E quanto a aprendermos? Quanto a trocarmos? Pelo amor à razão, nenhum ser pensante é uma ilha…
Data vênia, não raro outros tantos recolhem-se em desertos indivisíveis, onde a solidão não é ausência, mas presença verdadeira. O exílio digital se constrói em interfases desconexas, diálogos sem escuta, companhias que não se tocam. Assim, o Eu se dispersa em avatares, e o Tu se dissolve em algoritmos.
Mais do que nunca, diante do contexto atual, é premente nos recolhermos — não como escape, mas como exposição. Dar-se uma pausa que nos permita vislumbrar além do ruído, além da pressa, e nos convide à pergunta essencial: o que estamos fazendo com o humano em nós?
Não há como não refletir. Não há como desumanizar-se impunemente. Afinal, que condição humana é essa que desafia os deuses da paz e alimenta os senhores da guerra? Talvez seja o ego ferido, o medo ancestral, a ilusão de poder. Talvez seja a repetição inconsciente de ciclos não curados.
Desafiamos esses deuses quando escolhemos o ruído em vez da quietude, a ausência em vez da presença, o domínio em vez do encontro.
E, no entanto, esses estereótipos, rasos não se impõem — eles sussurram. Estão no deserto interior, esperando que nos calemos o suficiente para ouvi-los. A condição humana, então, não é apenas a de quem desafia, mas também a de quem pode, a qualquer momento, reconhecer, escutar e retornar.

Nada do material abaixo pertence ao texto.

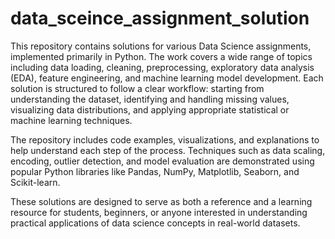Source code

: # data_sceince_assignment_solution
This repository contains solutions for various Data Science assignments, implemented primarily in Python. The work covers a wide range of topics including data loading, cleaning, preprocessing, exploratory data analysis (EDA), feature engineering, and machine learning model development. Each solution is structured to follow a clear workflow: starting from understanding the dataset, identifying and handling missing values, visualizing data distributions, and applying appropriate statistical or machine learning techniques.

The repository includes code examples, visualizations, and explanations to help understand each step of the process. Techniques such as data scaling, encoding, outlier detection, and model evaluation are demonstrated using popular Python libraries like Pandas, NumPy, Matplotlib, Seaborn, and Scikit-learn.

These solutions are designed to serve as both a reference and a learning resource for students, beginners, or anyone interested in understanding practical applications of data science concepts in real-world datasets.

Tal é o cenário em que essa vastidão de insuficiências modernas — técnicas e humanas — se revela tão árida quanto os desertos ancestrais. E talvez mais silenciosa — porque não se vê, mas se sente!
E é nesse sentir que ecoa a voz que clama no deserto — de João, o Batista: recolher-te, não como fuga, mas como escuta. Silencia-te, não como ausência, mas como preparação. Quem sabe, assim, não construiremos um mundo à nossa imagem, mas um mundo verdadeiramente melhor.

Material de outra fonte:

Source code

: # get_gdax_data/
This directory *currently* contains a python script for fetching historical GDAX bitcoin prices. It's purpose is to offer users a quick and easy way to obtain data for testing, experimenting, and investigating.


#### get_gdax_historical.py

Desta forma, seu gesto ancestral, como o de Moisés, Gautama, Yeshua e Maomé, ecoa em nós como convite: recolher-se para reencontrar, silenciar para despertar, preparar-se para servir.

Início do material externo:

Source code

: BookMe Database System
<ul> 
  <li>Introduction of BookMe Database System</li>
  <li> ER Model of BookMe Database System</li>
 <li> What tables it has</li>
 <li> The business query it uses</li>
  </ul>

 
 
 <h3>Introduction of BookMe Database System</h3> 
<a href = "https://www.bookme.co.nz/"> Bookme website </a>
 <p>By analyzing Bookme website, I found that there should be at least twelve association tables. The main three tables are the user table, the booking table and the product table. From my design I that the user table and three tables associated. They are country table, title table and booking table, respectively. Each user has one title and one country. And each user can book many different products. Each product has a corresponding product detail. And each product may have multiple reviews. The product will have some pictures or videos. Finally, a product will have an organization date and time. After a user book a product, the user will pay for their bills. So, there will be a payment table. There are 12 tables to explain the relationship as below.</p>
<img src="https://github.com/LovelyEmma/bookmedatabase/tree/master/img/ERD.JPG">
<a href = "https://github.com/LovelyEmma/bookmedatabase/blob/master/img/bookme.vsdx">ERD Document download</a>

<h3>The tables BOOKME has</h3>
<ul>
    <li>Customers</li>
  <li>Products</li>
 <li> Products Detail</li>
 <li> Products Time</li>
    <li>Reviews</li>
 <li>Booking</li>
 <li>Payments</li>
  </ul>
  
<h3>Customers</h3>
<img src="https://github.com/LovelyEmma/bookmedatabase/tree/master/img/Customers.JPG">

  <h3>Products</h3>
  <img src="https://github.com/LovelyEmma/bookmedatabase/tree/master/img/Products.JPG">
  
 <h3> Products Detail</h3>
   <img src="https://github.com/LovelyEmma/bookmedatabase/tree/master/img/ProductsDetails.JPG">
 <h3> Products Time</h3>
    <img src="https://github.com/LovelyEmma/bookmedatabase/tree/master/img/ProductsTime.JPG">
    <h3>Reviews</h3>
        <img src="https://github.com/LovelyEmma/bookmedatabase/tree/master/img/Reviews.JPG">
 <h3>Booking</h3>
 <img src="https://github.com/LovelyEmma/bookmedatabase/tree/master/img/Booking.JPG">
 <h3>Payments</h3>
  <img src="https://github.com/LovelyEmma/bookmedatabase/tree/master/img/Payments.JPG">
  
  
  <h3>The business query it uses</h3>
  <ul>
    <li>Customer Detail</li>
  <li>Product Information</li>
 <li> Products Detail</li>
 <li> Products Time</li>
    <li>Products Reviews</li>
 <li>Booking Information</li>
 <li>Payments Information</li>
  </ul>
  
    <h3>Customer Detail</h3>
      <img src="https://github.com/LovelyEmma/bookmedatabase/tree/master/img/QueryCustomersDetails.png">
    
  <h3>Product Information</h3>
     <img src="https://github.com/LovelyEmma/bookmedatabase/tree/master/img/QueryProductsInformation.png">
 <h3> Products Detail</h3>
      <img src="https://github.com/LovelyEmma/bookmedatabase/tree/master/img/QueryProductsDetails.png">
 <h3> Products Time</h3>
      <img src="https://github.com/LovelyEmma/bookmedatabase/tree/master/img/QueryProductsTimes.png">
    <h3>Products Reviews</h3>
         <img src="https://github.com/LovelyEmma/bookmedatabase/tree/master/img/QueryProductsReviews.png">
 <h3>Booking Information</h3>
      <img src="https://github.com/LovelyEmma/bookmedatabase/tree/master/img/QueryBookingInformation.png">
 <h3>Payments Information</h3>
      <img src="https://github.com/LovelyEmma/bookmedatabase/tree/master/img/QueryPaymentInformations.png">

No fundo, o deserto não é um lugar — é um estado da alma. Seja nas cavernas ou nos montes, o recolhimento interior sempre foi caminho de escuta e revelação. E João, em sua simplicidade, nos ensina que o reencontro com o essencial começa quando temos a coragem de nos olhar no espelho.
Como nos lembra Kardec [5],
“Possuímos em nós mesmos, pelo pensamento e a vontade, um poder de ação que se estende muito além dos limites de nossa esfera corpórea”.
Destarte, sábio é aquele que, diante da longa jornada, digere gafanhotos com mel, consciente de que o amanhã só será melhor se for nutrido pelo hoje.
Esse nutrir não se limita ao corpo, mas se estende à alma, às escolhas e à coragem de seguir, mesmo quando o caminho é árido.
Fontes:
[1] Denis, L. (1997). “Depois da Morte”. Capítulo 10 – A Vida Imortal. Trad. João Lourenço de Souza. Brasília: FEB.
[2] Jung, C. G. (2018). “Cartas”. V. I: 1906–1945. Carta a Fanny Bowditch, 22 de outubro de 1916. Trad. Edgar Orth. Petrópolis: Vozes.
[3] Denis, L. (2011) “O Problema do Ser e do Destino”. Os testemunhos, os fatos, as leis. Estudos experimentais sobre os aspectos ignorados do ser humano; as personalidades duplas; a consciência profunda; a renovação da memória; as vidas anteriores e sucessivas, etc. Trad. Homero Dias de Carvalho. Rio de Janeiro: CELD.
[4] Buber, M. (2001). “Eu e Tu”. Trad. Newton Aquiles Von Zuben. São Paulo: Centauro.
[5] Kardec, A. (2004). “O livro dos Espíritos”. Comentário ao item 662. Trad. J. Herculano Pires. 64. Ed. São Paulo: LAKE.